By Louise Egan and William Schomberg
WASHINGTON, April 18 (Reuters) - Global regulators will provide more clarity in a year’s time on guidelines for financial benchmarks like Libor, Bank of Canada Governor Mark Carney said on Thursday, after a global rate-rigging scandal led to calls for reform of the system.
Finance officials from the Group of 20 major economies plan to task the Financial Stability Board (FSB) - which Carney heads - with overseeing the reform of such benchmarks, two sources familiar with the situation told Reuters.
Carney also said the FSB, which coordinates regulators worldwide, might have a coordinating role in ensuring that any reforms to reference rates around the world live up to standards of transparency and good governance.
When asked how long it would take, he said it would probably be done by “next spring.”
“I suspect this will consume a fair bit of time, and appropriately so, over the next year or so,” he said at a Reuters Newsmaker event in Washington.
Authorities have probed more than a dozen banks in Europe, Japan and the United States over suspected rigging of the London interbank offered rate, or Libor, used in financial contracts worth hundreds of trillions of dollars globally.
Barclays, Royal Bank of Scotland and UBS have all been fined for manipulating Libor, and regulators this week came out with a wide set of standards such widely used benchmarks should meet.
Carney said it was ultimately up to the private sector to decide whether to change the rate-setting system, with policymakers setting the bar for good conduct.
“We have to look at whether there are alternatives - the collective we - and we have to look at the potential costs and mechanisms for transition and if they are clearly superior,” he said. “I think there’s a role for the public sector in that, a role for the FSB potentially,” he said.
An early draft of a communique G20 financial officials will be debating for release on Friday asks the FSB to take on the role of overseeing this work, the sources said.
The International Organization of Securities Commissions (IOSCO) issued a report this week calling for more effective whistle blowing mechanisms, a code of conduct for individuals who submit figures for benchmarks and stronger policing of institutions that compile rates.
IOSCO said it was opening a consultation period on its proposals, which cover everything from equity swaps to currency and commodities exchanges, as well as interbank rates and overnight lending.
Carney said market players and policymakers should give “serious consideration” as to whether global benchmark rates should be based on actual transactions rather than estimates.
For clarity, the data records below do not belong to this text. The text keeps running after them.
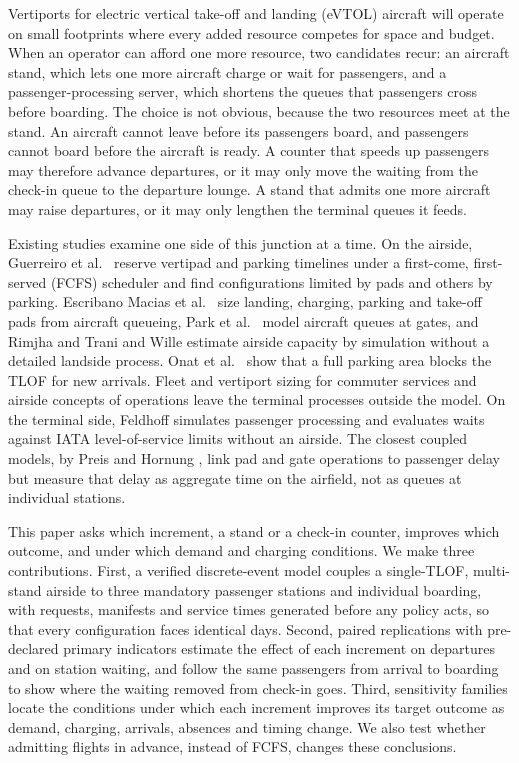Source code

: \documentclass[12pt,a4paper]{article}
\begin{document}
Vertiports for electric vertical take-off and landing (eVTOL) aircraft will operate on small
footprints where every added resource competes for space and budget. When an operator can afford
one more resource, two candidates recur: an aircraft stand, which lets one more aircraft charge or
wait for passengers, and a passenger-processing server, which shortens the queues that passengers
cross before boarding. The choice is not obvious, because the two resources meet at the stand. An
aircraft cannot leave before its passengers board, and passengers cannot board before the aircraft
is ready. A counter that speeds up passengers may therefore advance departures, or it may only move
the waiting from the check-in queue to the departure lounge. A stand that admits one more aircraft
may raise departures, or it may only lengthen the terminal queues it feeds.

Existing studies examine one side of this junction at a time. On the airside, Guerreiro et al.\
\cite{guerreiro2020} reserve vertipad and parking timelines under a first-come, first-served
(FCFS) scheduler and find configurations limited by pads and others by parking. Escribano Macias et
al.\ \cite{escribanoMacias2023} size landing, charging, parking and take-off pads from aircraft
queueing, Park et al.\ \cite{park2022} model aircraft queues at gates, and Rimjha and Trani
\cite{rimjhaTrani2021} and Wille \cite{wille2026} estimate airside capacity by simulation without a
detailed landside process. Onat et al.\ \cite{onat2026buffer} show that a full parking area blocks
the TLOF for new arrivals. Fleet and vertiport sizing for commuter services
\cite{kotwicz2024} and airside concepts of operations \cite{schweigerKnabeKorn2022} leave the
terminal processes outside the model. On the terminal side, Feldhoff \cite{feldhoff2022} simulates
passenger processing and evaluates waits against IATA level-of-service limits without an airside.
The closest coupled models, by Preis and Hornung \cite{preisHornung2022,preisHornung2022heuristic},
link pad and gate operations to passenger delay but measure that delay as aggregate time on the
airfield, not as queues at individual stations.

This paper asks which increment, a stand or a check-in counter, improves which outcome, and under
which demand and charging conditions. We make three contributions. First, a verified
discrete-event model couples a single-TLOF, multi-stand airside to three mandatory passenger
stations and individual boarding, with requests, manifests and service times generated before any
policy acts, so that every configuration faces identical days. Second, paired replications with
pre-declared primary indicators estimate the effect of each increment on departures and on station
waiting, and follow the same passengers from arrival to boarding to show where the waiting removed
from check-in goes. Third, sensitivity families locate the conditions under which each increment
improves its target outcome as demand, charging, arrivals, absences and timing change. We also test whether
admitting flights in advance, instead of FCFS, changes these conclusions.
\end{document}
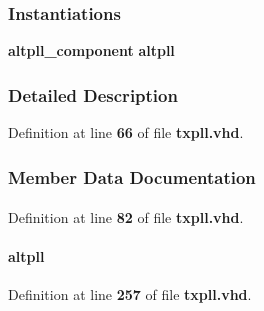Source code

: \subsubsection*{Instantiations}
 \begin{DoxyCompactItemize}
\item 
{\bf altpll\+\_\+component}  {\bfseries altpll}   
\end{DoxyCompactItemize}


\subsubsection{Detailed Description}


Definition at line {\bf 66} of file {\bf txpll.\+vhd}.



\subsubsection{Member Data Documentation}
\paragraph[{altpll}]{ {\bfseries \textcolor{vhdlchar}{ }} \hspace{0.3cm}{\ttfamily [Component]}}\label{classtxpll_1_1SYN_ad45c11bbc2e898d68e19fa2eb5ba73d5}


Definition at line {\bf 82} of file {\bf txpll.\+vhd}.

\paragraph[{altpll\+\_\+component}]{ {\bfseries \textcolor{vhdlchar}{altpll}\textcolor{vhdlchar}{ }} \hspace{0.3cm}{\ttfamily [Instantiation]}}\label{classtxpll_1_1SYN_a70fc906d546df6812934a5430ac231a3}


Definition at line {\bf 257} of file {\bf txpll.\+vhd}.


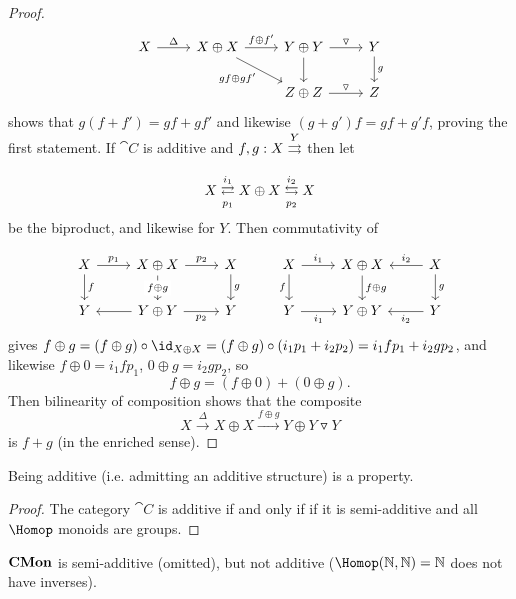 \documentclass[../main.tex]{subfiles}
\begin{document}
\begin{proof}
\[\begin{tikzcd}
	X & {X\oplus X} & {Y\oplus Y} & Y \\
	&& {Z\oplus Z} & Z
	\arrow["{gf\oplus gf'}"', from=1-2, to=2-3]
	\arrow[from=1-3, to=2-3]
	\arrow["\triangledown", from=1-3, to=1-4]
	\arrow["g", from=1-4, to=2-4]
	\arrow["\triangledown", from=2-3, to=2-4]
	\arrow["{f\oplus f'}", from=1-2, to=1-3]
	\arrow["\Delta", from=1-1, to=1-2]
\end{tikzcd}\]
shows that $g(f+ f') = gf + gf'$ and likewise $(g + g')f = gf + g'f$, proving the first statement.
	If $\cat C$ is additive and $f,g: X \xrightrightarrows Y$ then let
	\[
    	X \xrightleftarrows{i_1}[p_1] X \oplus X \xleftrightarrows{i_2}[p_2] X
    \] be the biproduct, and likewise for $Y$. Then commutativity of 
	
\[\begin{tikzcd}
	X & {X\oplus X} & X & X & {X\oplus X} & X \\
	Y & {Y\oplus Y} & Y & Y & {Y\oplus Y} & Y
	\arrow["f", from=1-1, to=2-1]
	\arrow["{p_1}", from=1-1, to=1-2]
	\arrow["{p_2}", from=1-2, to=1-3]
	\arrow["g", from=1-3, to=2-3]
	\arrow["{p_2}"', from=2-2, to=2-3]
	\arrow[from=2-2, to=2-1]
	\arrow["{f\oplus g}"{description}, from=1-2, to=2-2]
	\arrow["f"', from=1-4, to=2-4]
	\arrow["{i_1}"', from=2-4, to=2-5]
	\arrow["{i_1}", from=1-4, to=1-5]
	\arrow["{i_2}"', from=1-6, to=1-5]
	\arrow["{i_2}", from=2-6, to=2-5]
	\arrow["g", from=1-6, to=2-6]
	\arrow["{f\oplus g}", from=1-5, to=2-5]
\end{tikzcd}\]
gives $f \oplus g = (f \oplus g) \circ \id_{X \oplus X} = (f \oplus g) \circ (i_1 p_1 + i_2 p_2) = i_1 f p_1 + i_2 g p_2$, and likewise $f \oplus 0 = i_1 f p_1$, $0 \oplus g = i_2 g p_2$, so \[
    	f \oplus g = (f \oplus 0) + (0 \oplus g).
    \] Then bilinearity of composition shows that the composite
	\[
    	X \xrightarrow{\Delta} X \oplus X \xrightarrow{f \oplus g} Y \oplus Y \triangledown Y
    \] is $f + g$ (in the enriched sense).
\end{proof}
\begin{cor}
	Being additive (i.e. admitting an additive structure) is a property.
\end{cor}
\begin{proof}
	The category $\cat C$ is additive if and only if if it is semi-additive and all $\Hom$ monoids are groups.
\end{proof}

\begin{exmp}
	$\mathbf{CMon}$ is semi-additive (omitted), but not additive ($\Hom(\bb N, \bb N) = \bb N$ does not have inverses).
\end{exmp}
\end{document}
The rate is now compiled by banks submitting quotes for the rates at which they believe they could borrow from another bank.
In another thorny issue on the financial reform agenda, Carney said he would try to solve a brewing international conflict over how to supervise jointly the $650 trillion derivatives market.
“I’ll have some bilateral discussions over the course of this weekend on exactly those issues, and we would like to see them resolved by the time leaders meet,” Carney said, referring to a Group of 20 summit in September in Russia.
The top U.S. derivatives regulator wants foreign banks to stick to the same rules for trading swaps as domestic firms, but the European Union, Britain and Japan have all urged it to rely more on foreign regulators.
A group of U.S. Congress members across the political divide has chided the Commodity Futures Trading Commission over its aggressive stance, as has EU financial services chief Michel Barnier.
“It will take some leadership within each of those jurisdictions to come to an agreement, but I think the will is there,” Carney said.